@perplexity,
That is a nice fact filled post Pythagorean. I posed the same question to my philosophy professor recently and he came up with roughly the same answer. I beg to differ however. I am under the impression that neither you, nor my philosophy professor understand the scope of the question. Allow me to clarify (I hope you would be willing to ponder the question some more):
- Aristotle defines a cause as being necessary and sufficient to both make something happen and be it's desired end result.
- Seeing as everything has several different aspects he concludes there are four causes for everything.
- One cause is not sufficient, but it is necessary. The four causes together are necessary.
- The end result is the most important cause, for it states what the desired end result is. It is the intention wherewith the coming-to-be of something was started (a.k.a. telos).
- Aristotle defines the telos of humans to be reason(ing).
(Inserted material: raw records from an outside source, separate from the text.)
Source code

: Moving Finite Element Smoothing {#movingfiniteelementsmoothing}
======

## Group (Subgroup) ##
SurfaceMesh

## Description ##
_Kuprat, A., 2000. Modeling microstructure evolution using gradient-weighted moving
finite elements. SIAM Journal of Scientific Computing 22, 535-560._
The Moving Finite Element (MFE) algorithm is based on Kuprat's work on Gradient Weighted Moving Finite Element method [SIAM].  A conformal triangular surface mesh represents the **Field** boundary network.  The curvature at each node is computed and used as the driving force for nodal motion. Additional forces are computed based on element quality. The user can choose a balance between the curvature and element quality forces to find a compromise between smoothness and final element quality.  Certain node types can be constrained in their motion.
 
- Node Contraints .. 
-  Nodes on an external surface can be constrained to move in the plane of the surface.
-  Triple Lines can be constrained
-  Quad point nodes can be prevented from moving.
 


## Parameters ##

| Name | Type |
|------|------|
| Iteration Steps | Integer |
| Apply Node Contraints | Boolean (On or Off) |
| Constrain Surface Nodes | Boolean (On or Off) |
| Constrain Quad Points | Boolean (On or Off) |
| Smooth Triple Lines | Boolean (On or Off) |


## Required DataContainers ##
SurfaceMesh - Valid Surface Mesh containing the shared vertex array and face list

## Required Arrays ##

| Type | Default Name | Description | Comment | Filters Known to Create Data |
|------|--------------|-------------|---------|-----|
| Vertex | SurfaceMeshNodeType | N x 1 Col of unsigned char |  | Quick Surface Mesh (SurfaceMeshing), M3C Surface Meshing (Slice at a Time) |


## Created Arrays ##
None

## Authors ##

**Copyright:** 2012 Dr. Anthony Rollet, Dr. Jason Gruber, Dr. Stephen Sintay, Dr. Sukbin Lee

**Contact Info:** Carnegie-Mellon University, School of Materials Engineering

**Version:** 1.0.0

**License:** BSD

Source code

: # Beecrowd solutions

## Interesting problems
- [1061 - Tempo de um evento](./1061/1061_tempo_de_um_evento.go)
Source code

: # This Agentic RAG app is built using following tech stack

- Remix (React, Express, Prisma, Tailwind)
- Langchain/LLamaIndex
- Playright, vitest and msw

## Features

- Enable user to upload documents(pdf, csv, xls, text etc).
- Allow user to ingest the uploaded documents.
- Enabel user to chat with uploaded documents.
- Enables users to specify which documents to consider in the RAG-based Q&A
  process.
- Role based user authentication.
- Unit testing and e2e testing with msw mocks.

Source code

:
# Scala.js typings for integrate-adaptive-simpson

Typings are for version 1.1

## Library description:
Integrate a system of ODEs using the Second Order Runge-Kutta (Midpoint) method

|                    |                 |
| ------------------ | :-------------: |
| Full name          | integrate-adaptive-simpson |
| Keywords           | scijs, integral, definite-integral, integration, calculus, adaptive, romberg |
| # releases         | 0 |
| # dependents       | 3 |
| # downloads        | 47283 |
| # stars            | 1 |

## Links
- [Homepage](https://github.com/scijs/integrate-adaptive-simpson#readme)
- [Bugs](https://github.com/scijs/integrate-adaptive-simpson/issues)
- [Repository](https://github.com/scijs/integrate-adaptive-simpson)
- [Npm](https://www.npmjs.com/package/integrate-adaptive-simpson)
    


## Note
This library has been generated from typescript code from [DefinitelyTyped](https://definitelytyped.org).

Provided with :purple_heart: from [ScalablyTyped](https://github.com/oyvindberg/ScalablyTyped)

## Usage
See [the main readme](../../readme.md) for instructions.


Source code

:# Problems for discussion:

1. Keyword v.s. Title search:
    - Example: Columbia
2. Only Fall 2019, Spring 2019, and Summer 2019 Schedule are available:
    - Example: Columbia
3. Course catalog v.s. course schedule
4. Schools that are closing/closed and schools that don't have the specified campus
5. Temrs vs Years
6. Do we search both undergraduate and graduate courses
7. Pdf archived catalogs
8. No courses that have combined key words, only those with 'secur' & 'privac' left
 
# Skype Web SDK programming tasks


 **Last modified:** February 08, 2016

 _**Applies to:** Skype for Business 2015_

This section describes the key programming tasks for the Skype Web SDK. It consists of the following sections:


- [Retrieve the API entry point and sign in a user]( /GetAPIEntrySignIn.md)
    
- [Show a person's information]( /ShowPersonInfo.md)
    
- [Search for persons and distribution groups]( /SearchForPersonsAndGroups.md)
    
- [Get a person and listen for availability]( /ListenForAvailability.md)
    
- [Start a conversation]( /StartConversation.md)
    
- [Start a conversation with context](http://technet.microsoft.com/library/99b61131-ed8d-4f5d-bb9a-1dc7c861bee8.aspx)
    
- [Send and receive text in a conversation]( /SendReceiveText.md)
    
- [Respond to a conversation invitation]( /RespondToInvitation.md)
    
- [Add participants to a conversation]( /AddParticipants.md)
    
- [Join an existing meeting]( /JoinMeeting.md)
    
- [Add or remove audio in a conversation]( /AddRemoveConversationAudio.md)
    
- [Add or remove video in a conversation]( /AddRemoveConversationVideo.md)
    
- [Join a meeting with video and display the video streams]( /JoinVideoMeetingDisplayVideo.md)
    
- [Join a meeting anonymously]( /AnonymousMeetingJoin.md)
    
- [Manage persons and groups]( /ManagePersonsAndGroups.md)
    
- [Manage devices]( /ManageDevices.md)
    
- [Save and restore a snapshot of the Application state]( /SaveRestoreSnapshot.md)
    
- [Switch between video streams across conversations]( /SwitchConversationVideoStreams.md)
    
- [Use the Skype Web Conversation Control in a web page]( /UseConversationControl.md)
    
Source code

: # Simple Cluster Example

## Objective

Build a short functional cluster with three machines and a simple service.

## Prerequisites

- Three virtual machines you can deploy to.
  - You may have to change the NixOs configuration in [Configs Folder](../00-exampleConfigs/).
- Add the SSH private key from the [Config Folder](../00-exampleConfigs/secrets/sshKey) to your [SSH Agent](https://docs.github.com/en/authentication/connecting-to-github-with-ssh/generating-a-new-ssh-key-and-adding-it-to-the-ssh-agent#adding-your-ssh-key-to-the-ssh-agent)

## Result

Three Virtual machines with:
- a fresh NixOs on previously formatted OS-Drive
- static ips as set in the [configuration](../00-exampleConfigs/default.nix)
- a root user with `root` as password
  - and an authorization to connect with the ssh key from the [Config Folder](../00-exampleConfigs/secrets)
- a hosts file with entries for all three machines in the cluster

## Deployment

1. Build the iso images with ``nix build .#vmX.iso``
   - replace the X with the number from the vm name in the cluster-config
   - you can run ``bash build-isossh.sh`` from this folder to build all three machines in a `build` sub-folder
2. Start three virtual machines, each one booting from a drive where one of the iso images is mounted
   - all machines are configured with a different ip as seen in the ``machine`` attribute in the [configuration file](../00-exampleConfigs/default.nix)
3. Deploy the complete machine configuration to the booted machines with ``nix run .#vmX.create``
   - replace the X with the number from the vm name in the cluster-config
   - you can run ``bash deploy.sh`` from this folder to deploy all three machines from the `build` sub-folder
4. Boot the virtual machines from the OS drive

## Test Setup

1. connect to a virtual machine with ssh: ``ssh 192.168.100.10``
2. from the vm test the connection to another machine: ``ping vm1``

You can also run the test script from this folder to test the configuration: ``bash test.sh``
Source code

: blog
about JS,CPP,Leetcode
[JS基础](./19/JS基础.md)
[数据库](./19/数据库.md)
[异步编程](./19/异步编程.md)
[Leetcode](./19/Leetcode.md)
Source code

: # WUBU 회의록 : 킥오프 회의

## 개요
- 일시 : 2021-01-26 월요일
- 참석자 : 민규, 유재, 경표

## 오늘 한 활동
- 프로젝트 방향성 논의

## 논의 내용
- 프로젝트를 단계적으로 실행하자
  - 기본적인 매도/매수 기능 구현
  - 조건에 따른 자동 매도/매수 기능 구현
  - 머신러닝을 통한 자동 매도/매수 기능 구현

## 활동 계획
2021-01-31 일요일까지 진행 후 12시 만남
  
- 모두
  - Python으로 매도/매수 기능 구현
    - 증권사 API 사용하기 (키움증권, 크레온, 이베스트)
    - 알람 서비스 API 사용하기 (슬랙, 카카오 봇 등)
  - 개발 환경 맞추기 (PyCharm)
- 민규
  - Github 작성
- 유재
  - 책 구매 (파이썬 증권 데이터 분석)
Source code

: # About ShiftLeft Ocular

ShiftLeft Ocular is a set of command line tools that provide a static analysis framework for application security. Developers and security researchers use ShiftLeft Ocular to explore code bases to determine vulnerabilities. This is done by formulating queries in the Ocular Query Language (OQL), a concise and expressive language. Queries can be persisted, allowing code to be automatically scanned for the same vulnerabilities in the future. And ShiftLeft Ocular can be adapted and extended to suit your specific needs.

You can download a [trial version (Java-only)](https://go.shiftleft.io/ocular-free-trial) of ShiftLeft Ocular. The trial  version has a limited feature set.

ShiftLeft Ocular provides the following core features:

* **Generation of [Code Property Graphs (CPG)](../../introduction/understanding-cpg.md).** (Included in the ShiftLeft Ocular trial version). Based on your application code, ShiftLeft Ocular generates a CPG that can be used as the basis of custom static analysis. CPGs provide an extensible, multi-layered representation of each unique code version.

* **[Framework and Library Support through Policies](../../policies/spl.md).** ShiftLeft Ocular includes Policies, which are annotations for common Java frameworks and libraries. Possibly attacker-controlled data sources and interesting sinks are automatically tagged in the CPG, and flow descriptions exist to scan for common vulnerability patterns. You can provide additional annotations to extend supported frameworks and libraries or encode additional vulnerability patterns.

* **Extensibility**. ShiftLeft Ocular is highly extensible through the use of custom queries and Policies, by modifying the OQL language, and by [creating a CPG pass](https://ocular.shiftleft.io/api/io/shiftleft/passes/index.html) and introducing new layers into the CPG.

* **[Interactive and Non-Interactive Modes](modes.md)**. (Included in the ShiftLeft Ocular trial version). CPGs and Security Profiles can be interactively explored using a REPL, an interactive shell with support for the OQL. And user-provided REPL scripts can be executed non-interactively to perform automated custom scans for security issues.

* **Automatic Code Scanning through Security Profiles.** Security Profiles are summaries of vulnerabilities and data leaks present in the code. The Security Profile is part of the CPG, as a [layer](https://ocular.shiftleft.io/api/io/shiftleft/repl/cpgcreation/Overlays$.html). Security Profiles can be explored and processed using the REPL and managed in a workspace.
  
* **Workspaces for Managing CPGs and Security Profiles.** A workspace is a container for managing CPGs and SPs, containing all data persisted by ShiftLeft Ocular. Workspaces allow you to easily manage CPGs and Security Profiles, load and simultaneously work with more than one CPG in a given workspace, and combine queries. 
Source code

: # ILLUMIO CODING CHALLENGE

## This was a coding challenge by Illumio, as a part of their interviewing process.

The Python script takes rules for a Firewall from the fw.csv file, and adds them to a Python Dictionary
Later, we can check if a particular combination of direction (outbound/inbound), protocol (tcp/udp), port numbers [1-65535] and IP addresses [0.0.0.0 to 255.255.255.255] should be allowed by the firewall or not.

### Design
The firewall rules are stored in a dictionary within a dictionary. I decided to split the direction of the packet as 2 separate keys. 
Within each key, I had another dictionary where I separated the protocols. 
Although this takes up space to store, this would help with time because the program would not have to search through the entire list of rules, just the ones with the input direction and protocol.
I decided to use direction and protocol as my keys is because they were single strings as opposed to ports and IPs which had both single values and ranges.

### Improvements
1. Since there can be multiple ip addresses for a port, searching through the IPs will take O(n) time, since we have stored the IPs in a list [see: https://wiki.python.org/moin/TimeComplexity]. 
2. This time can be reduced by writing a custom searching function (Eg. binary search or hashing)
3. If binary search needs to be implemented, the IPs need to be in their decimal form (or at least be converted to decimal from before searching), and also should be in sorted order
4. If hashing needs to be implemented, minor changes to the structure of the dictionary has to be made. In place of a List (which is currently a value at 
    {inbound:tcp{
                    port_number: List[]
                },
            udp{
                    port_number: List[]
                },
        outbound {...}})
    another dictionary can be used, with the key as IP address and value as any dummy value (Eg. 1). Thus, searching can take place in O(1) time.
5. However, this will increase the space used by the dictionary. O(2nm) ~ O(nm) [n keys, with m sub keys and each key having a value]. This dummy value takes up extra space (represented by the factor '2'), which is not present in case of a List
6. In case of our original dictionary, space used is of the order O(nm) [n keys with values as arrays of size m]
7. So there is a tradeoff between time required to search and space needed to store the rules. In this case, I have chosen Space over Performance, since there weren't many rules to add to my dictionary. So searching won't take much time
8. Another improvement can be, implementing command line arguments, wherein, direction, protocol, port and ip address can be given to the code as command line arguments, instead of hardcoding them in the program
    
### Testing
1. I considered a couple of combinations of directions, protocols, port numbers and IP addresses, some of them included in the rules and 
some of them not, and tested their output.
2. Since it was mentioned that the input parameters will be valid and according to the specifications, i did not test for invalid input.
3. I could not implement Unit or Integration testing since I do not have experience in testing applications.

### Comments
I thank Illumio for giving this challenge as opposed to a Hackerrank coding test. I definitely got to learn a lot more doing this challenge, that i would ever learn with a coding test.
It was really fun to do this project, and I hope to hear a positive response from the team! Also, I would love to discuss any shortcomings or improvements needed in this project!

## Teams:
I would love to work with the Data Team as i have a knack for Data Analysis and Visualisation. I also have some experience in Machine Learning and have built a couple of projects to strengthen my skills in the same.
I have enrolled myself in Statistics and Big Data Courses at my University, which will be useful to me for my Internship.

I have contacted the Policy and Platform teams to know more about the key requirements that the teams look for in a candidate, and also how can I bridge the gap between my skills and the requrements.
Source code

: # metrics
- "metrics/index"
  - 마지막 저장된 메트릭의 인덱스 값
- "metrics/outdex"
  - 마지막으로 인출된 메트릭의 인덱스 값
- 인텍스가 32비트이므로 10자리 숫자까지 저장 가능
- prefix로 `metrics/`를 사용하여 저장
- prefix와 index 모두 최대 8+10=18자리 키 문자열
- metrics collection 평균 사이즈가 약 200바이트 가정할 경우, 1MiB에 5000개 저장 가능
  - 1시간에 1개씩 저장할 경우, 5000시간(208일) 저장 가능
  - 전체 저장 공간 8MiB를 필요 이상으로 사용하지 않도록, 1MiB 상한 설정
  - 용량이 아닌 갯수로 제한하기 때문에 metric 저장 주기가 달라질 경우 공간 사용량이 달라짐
The grand total of all these thoughts is that all humans are born to reason. It is their telos. The four causes being present (necessarily so because else it be no human) define that all humans will reach this reasoning state; their telos. However you and I both know that there are a number of people who never will because they are in a catatonic state, braindead or perhaps merely insane (which I presume can be so erratic to no longer be defined as reason). There must be a flaw in the reasoning. One of these is the flaw in my mind:
-Therefore some people will not reach thier telos. Therefore the telos reason is not a necessary result of the four causes and it cannot be the telos of humans.
- The four causes are not enough grounds for humans to reach their telos and perhaps there are more causes needed to accomplish this.
- The four causes are not enough grounds for humans to reach their telos and perhaps the four causes have nothing to do with the endresult of anything.
- The definition of either cause or telos is not accurate, or it is made up and has no grounds in "reality" (whatever that may be).
So, are these thoughts accurate or am I missing something?